**Records for this task:**

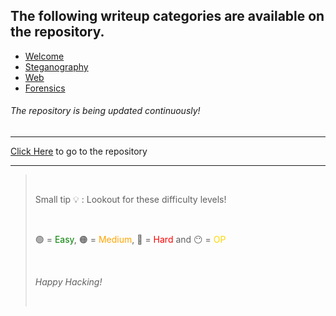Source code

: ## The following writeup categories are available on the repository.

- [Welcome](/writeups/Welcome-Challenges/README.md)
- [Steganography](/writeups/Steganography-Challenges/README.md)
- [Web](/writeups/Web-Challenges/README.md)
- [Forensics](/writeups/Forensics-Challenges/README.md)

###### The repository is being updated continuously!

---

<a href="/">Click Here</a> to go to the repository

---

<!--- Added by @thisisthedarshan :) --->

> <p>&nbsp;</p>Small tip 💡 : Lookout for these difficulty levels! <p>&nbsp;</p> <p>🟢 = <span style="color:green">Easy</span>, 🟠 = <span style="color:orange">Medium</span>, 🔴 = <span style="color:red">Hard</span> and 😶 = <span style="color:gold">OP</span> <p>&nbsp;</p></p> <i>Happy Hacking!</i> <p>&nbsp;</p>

* * *

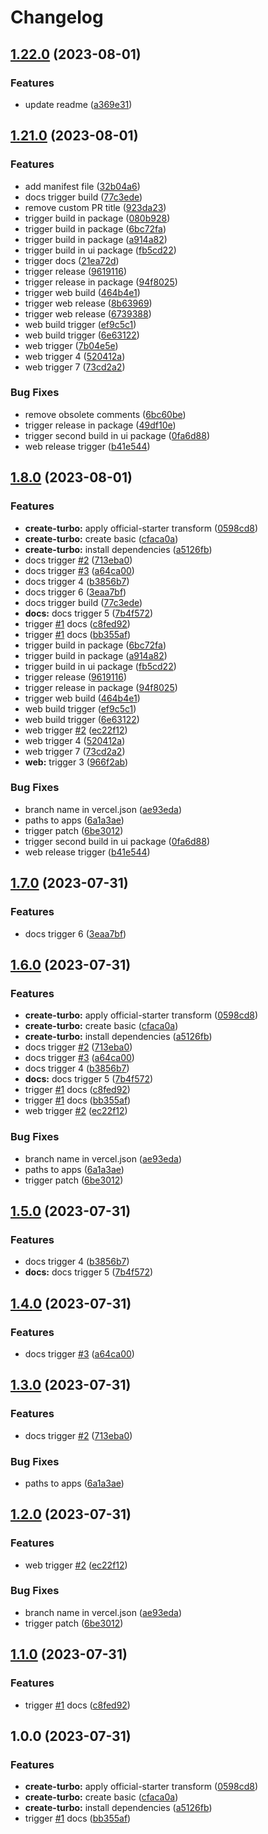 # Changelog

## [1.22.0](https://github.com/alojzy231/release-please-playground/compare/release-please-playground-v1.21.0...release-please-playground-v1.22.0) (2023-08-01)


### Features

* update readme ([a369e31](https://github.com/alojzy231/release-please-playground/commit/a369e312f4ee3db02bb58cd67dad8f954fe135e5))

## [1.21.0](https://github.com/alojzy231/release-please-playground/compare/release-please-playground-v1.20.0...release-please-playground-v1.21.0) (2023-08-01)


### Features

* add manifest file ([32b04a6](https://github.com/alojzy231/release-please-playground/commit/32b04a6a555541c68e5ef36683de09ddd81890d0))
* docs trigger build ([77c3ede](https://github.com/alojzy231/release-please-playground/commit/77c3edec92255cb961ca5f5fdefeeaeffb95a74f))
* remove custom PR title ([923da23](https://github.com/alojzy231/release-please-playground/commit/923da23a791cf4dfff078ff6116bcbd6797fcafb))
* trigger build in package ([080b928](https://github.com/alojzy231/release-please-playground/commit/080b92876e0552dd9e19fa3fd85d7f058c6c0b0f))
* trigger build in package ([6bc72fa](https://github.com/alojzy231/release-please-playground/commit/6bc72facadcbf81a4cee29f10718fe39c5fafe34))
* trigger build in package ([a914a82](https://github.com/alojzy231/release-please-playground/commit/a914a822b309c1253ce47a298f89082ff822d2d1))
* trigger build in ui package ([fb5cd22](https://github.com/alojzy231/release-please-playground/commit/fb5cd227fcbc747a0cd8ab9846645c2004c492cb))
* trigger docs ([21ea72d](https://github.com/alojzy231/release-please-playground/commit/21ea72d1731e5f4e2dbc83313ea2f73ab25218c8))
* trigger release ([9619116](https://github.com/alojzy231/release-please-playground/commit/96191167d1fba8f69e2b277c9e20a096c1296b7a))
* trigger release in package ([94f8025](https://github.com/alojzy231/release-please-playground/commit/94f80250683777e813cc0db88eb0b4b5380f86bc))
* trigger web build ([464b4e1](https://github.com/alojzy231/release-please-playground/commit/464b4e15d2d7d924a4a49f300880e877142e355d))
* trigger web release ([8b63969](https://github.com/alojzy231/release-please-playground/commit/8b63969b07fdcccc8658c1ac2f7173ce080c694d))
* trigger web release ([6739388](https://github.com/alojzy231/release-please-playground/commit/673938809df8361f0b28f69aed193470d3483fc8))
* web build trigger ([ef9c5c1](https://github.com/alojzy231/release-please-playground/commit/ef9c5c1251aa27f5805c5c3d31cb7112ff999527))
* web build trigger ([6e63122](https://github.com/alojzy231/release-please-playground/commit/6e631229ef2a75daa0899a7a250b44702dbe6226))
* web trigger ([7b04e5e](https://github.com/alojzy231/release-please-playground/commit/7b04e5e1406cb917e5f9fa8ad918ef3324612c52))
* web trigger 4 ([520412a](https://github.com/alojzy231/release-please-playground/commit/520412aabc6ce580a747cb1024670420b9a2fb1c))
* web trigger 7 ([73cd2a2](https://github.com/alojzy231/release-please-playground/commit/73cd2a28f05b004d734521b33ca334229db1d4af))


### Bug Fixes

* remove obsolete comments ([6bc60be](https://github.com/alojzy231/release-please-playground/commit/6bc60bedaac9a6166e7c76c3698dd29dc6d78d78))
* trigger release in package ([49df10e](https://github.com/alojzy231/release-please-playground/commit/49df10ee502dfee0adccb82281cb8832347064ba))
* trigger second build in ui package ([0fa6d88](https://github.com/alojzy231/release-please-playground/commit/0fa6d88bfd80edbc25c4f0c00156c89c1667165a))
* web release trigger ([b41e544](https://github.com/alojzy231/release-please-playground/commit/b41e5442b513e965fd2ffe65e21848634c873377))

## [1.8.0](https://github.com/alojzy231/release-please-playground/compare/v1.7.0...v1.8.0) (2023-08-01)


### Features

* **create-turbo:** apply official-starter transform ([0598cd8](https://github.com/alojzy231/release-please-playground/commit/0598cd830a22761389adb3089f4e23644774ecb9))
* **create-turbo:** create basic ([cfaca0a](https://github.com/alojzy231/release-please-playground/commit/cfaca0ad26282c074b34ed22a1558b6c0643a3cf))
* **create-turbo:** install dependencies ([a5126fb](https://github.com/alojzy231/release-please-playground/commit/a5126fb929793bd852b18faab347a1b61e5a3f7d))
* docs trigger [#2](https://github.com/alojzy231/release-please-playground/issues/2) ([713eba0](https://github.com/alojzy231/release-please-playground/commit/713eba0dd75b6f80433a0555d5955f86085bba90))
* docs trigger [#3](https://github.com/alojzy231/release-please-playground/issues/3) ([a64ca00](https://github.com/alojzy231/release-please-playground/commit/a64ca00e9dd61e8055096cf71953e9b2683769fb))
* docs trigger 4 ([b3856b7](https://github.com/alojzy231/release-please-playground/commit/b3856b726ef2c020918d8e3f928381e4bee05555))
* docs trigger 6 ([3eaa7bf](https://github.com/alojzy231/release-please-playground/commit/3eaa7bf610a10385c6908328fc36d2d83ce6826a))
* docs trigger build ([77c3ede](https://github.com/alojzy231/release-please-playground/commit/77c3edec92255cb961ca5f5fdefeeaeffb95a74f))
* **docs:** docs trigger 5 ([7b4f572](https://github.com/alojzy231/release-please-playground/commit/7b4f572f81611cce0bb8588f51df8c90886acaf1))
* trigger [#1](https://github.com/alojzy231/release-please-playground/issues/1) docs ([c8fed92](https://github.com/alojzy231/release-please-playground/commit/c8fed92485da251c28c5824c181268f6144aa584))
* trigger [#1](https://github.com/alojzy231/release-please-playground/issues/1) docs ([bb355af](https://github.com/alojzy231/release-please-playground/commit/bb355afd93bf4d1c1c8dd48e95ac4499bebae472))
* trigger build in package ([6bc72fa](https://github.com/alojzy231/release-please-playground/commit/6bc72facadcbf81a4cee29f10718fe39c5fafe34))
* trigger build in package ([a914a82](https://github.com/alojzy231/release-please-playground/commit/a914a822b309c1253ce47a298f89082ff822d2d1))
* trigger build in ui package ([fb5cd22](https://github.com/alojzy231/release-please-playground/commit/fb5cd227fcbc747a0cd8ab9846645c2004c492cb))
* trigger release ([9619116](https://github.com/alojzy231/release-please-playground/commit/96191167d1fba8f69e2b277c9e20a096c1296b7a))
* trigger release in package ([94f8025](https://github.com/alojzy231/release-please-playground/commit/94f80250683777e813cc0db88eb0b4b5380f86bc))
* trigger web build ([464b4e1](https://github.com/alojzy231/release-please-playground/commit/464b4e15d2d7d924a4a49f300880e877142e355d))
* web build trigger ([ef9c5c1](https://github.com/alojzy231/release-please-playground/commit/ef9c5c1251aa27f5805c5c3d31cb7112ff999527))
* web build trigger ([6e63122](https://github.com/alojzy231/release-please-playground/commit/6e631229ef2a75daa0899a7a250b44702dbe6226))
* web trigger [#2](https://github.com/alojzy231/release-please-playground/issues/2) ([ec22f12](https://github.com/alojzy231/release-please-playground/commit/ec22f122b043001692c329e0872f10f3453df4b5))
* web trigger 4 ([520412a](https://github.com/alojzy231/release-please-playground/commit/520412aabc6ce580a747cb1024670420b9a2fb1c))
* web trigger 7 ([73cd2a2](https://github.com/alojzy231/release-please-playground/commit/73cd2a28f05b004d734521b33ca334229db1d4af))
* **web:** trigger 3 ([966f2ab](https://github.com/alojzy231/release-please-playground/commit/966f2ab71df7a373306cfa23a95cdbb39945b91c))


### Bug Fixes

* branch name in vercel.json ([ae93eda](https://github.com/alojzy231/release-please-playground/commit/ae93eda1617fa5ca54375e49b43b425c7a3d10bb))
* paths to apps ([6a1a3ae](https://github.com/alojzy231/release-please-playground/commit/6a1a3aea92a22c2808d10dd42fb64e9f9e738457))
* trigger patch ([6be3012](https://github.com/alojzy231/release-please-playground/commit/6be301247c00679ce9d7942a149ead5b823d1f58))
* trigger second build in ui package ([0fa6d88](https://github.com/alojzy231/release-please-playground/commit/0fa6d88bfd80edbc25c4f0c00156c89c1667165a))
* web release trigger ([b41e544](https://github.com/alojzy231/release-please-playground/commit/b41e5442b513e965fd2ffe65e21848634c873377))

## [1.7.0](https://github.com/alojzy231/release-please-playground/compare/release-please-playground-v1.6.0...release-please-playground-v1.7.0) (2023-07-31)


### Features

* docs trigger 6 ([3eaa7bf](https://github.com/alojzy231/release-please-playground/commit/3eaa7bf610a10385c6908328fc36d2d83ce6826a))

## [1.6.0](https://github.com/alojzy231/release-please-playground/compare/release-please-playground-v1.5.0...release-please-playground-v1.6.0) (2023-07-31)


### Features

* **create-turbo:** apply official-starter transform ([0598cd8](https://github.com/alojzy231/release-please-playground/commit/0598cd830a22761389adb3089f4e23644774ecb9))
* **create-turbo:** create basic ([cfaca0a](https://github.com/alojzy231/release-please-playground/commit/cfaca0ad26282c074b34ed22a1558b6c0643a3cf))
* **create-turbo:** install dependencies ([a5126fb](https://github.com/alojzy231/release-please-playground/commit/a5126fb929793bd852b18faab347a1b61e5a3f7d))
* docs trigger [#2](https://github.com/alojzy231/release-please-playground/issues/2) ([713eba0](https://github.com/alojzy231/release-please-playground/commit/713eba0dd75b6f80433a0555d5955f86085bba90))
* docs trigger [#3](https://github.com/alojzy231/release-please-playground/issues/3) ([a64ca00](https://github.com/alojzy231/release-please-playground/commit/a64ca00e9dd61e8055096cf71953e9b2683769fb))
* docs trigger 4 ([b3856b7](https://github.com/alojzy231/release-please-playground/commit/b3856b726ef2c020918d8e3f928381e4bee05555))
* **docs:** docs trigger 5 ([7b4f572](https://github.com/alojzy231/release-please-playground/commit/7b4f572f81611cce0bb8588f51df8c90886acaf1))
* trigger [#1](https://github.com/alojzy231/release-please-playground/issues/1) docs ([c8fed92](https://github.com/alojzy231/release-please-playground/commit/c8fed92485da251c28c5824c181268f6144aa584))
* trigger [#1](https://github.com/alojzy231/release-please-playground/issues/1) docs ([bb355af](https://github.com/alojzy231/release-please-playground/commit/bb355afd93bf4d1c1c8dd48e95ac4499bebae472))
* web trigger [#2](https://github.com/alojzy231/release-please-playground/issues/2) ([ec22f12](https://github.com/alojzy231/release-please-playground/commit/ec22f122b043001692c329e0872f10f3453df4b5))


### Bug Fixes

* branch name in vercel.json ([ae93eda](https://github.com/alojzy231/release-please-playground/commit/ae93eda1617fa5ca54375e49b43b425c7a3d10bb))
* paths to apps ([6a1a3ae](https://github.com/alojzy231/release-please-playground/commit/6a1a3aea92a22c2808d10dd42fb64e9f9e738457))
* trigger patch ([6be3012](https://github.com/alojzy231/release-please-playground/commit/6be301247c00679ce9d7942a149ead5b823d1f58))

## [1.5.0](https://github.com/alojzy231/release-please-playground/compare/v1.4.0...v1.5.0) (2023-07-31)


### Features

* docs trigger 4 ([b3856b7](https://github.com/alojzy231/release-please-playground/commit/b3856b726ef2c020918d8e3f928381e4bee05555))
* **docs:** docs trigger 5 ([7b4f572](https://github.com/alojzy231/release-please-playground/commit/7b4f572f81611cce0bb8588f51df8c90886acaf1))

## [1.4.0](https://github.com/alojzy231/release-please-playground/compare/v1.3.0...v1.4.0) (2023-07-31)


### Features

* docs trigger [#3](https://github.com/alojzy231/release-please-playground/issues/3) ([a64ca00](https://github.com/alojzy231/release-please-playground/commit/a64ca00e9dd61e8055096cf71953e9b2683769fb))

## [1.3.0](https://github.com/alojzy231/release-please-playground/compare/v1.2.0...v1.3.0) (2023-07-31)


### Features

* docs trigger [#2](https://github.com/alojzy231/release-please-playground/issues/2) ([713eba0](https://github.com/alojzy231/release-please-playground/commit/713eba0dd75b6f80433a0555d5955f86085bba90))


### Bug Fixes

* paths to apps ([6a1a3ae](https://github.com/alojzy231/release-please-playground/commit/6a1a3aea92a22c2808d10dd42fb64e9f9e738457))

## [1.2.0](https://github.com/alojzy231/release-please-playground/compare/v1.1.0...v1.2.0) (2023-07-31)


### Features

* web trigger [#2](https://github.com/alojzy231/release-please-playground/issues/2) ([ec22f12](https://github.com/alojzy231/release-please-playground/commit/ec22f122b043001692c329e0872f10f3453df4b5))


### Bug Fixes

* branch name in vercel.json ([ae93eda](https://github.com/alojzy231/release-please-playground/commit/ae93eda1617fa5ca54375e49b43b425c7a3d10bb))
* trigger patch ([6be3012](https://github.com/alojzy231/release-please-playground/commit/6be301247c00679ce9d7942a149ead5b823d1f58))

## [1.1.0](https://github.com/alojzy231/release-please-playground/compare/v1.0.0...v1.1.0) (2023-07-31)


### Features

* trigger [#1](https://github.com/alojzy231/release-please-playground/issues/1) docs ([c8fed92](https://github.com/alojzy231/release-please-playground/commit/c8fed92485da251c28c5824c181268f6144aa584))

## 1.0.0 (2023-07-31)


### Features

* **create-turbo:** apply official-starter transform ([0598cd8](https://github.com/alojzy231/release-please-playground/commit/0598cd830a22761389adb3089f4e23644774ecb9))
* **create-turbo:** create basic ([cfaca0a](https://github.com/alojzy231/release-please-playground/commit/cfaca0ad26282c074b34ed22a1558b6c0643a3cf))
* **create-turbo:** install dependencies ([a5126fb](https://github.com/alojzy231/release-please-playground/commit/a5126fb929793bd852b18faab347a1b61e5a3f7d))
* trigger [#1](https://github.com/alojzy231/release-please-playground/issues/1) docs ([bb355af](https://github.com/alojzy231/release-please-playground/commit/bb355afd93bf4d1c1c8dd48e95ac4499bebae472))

**What to work on:**
Which lines above include the word "remove"? Pick them out and copy them.

**Expected answer:**
* remove custom PR title ([923da23](https://github.com/alojzy231/release-please-playground/commit/923da23a791cf4dfff078ff6116bcbd6797fcafb))
* remove obsolete comments ([6bc60be](https://github.com/alojzy231/release-please-playground/commit/6bc60bedaac9a6166e7c76c3698dd29dc6d78d78))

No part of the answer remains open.